Using Turnitin as a Writing Tool
Guest blog article by Jennifer Haber
Probably the most frustrating part of being a writing instructor is that although I give students feedback and feedback and more feedback, I sometimes wonder if they ever read it. In fact, I remember a few semesters ago when for the third time I wrote on a student’s paper, “Remember, you don’t begin a paragraph with a quote; you need to present an idea first and then support it with the evidence.” Maybe she didn’t understand what I meant, I thought.
Finally, after our next class, I asked to speak with her. “Tiffany,” I probed. “Do you know what I meant by that comment I placed on your paper?”
“What comment?” she asked. “Oh, I don’t really look at those.”
At that point, I knew that one of two things had to happen. One, I could stop writing comments altogether. But, I knew that wasn’t the answer. Or, two, I could make my students do something with the comments.

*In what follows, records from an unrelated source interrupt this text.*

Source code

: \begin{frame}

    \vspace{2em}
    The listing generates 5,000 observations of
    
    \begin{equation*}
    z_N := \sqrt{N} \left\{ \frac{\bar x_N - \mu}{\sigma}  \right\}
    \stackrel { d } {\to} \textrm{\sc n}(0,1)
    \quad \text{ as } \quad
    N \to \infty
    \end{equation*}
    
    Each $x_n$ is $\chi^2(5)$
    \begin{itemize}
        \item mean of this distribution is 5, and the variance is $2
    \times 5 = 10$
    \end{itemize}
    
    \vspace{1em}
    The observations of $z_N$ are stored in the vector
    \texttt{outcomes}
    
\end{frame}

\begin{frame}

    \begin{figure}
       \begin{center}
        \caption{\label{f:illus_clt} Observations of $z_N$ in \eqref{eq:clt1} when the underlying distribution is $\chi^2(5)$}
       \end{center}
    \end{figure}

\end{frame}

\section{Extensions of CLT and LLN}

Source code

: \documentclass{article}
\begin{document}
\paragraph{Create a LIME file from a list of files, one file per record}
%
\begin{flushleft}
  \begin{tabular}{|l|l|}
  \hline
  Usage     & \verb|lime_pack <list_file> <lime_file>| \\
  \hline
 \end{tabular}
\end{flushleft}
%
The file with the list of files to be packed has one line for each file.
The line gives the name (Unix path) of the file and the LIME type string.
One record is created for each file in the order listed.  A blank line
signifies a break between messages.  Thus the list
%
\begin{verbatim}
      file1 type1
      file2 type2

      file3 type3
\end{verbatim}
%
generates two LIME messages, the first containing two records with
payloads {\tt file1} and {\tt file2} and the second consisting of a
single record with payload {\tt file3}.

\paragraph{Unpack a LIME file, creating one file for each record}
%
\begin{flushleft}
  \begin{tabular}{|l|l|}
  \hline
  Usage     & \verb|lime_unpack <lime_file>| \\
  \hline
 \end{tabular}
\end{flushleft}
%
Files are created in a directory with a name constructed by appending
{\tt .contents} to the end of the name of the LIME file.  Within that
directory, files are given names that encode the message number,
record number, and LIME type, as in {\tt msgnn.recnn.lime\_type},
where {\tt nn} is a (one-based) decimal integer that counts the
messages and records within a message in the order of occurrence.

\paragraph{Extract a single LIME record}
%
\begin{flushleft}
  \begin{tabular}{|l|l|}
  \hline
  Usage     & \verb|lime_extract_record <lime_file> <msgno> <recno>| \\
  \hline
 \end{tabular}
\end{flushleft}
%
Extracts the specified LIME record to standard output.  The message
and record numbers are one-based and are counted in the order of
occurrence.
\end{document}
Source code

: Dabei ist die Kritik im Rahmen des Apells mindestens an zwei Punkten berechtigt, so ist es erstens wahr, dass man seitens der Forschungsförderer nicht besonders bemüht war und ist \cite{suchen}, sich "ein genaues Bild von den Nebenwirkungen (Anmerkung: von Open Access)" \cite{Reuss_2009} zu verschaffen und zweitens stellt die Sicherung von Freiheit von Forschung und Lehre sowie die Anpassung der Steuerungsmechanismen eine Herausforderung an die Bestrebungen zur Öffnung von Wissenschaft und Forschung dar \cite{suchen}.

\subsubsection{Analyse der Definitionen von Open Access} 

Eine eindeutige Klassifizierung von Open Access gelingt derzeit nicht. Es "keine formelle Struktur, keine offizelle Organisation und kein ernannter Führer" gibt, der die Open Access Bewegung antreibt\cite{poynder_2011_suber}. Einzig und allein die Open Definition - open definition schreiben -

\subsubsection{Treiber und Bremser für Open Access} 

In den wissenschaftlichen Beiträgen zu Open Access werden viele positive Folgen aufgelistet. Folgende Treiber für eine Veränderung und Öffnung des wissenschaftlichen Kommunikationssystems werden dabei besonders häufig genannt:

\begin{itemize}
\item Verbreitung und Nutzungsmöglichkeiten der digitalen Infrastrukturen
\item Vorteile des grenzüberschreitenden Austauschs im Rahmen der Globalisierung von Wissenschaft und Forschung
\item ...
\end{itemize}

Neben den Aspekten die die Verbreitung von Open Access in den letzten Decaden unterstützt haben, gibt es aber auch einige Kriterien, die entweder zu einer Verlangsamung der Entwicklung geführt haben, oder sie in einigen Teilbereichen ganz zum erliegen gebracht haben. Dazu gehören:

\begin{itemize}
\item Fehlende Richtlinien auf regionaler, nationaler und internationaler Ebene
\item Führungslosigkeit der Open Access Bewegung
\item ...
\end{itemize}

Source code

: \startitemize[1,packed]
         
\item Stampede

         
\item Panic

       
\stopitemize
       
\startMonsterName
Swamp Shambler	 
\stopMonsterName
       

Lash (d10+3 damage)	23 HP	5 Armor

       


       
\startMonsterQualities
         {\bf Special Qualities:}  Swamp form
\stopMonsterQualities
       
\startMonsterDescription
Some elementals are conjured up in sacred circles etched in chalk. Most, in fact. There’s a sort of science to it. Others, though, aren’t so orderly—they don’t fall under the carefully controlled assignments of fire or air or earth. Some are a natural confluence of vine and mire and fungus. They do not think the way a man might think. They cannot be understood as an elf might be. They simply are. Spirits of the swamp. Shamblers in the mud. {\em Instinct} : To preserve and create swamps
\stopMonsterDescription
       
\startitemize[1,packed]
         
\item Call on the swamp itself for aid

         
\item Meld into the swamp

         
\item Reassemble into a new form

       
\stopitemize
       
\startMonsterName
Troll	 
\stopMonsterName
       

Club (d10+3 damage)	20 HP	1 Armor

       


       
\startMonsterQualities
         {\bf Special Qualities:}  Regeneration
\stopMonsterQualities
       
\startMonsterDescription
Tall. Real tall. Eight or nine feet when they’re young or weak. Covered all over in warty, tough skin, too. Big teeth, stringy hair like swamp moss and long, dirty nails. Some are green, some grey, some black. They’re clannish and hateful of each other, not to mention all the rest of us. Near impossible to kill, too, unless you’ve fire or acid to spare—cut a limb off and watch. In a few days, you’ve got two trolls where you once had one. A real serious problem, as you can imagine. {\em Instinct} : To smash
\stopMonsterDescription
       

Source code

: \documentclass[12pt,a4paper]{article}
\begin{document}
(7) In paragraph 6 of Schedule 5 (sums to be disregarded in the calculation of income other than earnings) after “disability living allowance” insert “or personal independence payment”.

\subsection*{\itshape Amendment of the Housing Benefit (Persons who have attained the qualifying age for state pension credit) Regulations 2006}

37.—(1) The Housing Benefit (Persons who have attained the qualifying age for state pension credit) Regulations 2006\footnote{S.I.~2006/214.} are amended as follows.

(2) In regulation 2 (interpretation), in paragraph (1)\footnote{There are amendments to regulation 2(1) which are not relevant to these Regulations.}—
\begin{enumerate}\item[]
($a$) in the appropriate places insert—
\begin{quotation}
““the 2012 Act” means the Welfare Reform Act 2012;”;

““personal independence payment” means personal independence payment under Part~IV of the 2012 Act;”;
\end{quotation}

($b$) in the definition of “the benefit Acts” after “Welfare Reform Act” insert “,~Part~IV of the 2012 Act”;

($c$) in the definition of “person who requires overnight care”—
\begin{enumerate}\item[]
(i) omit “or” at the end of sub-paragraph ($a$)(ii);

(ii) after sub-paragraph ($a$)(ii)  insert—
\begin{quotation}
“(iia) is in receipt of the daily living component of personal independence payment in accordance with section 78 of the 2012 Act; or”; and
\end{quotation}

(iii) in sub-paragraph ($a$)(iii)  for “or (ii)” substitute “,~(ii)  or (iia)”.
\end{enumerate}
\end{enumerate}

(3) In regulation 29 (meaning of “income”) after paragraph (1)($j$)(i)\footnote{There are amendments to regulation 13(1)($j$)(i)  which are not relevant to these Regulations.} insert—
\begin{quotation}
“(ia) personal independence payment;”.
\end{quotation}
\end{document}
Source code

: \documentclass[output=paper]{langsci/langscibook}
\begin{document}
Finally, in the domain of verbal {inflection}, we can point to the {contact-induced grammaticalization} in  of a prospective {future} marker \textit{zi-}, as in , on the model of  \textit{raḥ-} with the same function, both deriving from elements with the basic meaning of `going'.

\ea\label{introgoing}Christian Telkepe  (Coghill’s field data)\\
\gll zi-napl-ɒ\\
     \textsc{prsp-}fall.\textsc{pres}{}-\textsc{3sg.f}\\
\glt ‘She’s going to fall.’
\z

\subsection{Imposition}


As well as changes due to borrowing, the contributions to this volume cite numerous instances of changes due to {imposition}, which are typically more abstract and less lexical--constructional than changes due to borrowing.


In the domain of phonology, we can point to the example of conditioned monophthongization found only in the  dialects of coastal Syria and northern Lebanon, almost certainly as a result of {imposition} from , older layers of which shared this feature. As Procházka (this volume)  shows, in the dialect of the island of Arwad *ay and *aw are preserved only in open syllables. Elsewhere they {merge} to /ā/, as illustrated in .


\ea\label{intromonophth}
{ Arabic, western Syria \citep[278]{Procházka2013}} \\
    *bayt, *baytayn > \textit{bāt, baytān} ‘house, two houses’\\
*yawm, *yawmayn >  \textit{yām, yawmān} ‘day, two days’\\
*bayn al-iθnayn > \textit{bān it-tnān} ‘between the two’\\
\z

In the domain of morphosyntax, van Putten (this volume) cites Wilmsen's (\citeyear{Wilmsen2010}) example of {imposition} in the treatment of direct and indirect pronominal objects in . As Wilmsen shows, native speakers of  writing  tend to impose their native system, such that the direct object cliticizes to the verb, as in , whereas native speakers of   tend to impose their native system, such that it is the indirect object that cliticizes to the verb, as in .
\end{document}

So, now, when I review their papers in Turnitin, I place the comments on their papers as usual, but next to the comment, I write the letters HOC (Higher-order concern) or LOC (Lower-order concern). The reason that I do this is because I want them to read the comments and do something with them. Some once they have reviewed their comments, they have to complete three tasks:
- Choose one higher-order concern that I marked, explain what it means, and explain how they could fix the problem.
- Choose two lower-order concerns that I marked, explain the problems, and explain how they could correct the problems.
- Find one credible writing website that focuses on one of their writing concerns and share it with the class.
Over the last few semesters, I have seen fewer repetitive mistakes, and students are improving overall. My success rates in my composition I classes have gone from an average of a 78% success rate in 2014 to an 85% success rate in 2016. Moreover, I know that my hard work is not going unnoticed.